START DATA FOR PROCESSING
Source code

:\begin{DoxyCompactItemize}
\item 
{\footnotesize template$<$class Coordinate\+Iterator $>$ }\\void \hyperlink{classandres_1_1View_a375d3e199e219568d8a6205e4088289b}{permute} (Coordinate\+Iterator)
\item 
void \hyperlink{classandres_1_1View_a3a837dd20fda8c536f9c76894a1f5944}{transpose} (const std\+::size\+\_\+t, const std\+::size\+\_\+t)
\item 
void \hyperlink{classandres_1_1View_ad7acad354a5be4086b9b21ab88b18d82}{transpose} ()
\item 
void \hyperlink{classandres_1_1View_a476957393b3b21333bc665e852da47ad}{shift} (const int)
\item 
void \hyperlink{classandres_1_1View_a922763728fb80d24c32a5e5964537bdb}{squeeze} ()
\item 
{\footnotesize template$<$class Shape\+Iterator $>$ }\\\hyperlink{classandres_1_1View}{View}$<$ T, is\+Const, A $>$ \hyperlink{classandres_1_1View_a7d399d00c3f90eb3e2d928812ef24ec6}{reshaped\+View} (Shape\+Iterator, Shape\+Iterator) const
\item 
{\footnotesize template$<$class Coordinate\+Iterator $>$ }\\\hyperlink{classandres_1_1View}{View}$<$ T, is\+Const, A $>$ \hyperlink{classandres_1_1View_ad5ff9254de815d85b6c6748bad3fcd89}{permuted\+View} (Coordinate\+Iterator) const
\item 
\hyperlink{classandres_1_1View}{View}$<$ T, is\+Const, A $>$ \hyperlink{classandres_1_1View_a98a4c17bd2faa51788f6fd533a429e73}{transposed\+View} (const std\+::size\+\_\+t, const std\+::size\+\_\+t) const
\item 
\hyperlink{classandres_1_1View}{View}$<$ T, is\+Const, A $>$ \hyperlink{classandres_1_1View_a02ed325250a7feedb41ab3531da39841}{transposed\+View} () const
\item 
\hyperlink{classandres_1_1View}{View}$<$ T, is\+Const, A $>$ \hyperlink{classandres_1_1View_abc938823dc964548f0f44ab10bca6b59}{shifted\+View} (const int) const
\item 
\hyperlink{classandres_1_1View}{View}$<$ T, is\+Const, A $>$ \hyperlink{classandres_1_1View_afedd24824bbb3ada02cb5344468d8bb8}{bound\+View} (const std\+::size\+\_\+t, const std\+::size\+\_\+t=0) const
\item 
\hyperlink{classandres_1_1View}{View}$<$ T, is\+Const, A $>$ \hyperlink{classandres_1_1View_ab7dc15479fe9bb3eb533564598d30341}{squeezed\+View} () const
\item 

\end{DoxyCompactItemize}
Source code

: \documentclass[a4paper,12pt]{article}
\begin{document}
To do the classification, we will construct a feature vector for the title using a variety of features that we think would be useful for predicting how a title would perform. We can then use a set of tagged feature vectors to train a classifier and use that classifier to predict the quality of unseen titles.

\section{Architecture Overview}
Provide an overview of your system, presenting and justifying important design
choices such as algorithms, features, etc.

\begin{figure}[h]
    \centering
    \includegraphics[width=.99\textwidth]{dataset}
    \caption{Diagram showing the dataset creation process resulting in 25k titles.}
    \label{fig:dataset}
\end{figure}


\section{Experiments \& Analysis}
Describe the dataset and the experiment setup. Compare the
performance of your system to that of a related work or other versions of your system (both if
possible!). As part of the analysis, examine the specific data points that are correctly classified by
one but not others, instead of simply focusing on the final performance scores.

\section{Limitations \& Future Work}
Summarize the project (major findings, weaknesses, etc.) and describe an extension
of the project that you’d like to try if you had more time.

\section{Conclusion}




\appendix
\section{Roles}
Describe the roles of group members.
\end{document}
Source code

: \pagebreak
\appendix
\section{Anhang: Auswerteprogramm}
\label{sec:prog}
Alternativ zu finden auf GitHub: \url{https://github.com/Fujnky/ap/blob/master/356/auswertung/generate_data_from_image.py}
END DATA FOR PROCESSING
PROBLEM REQUIREMENTS:
Show all lines above holding the word "your".

TASK RESULT:
Provide an overview of your system, presenting and justifying important design
performance of your system to that of a related work or other versions of your system (both if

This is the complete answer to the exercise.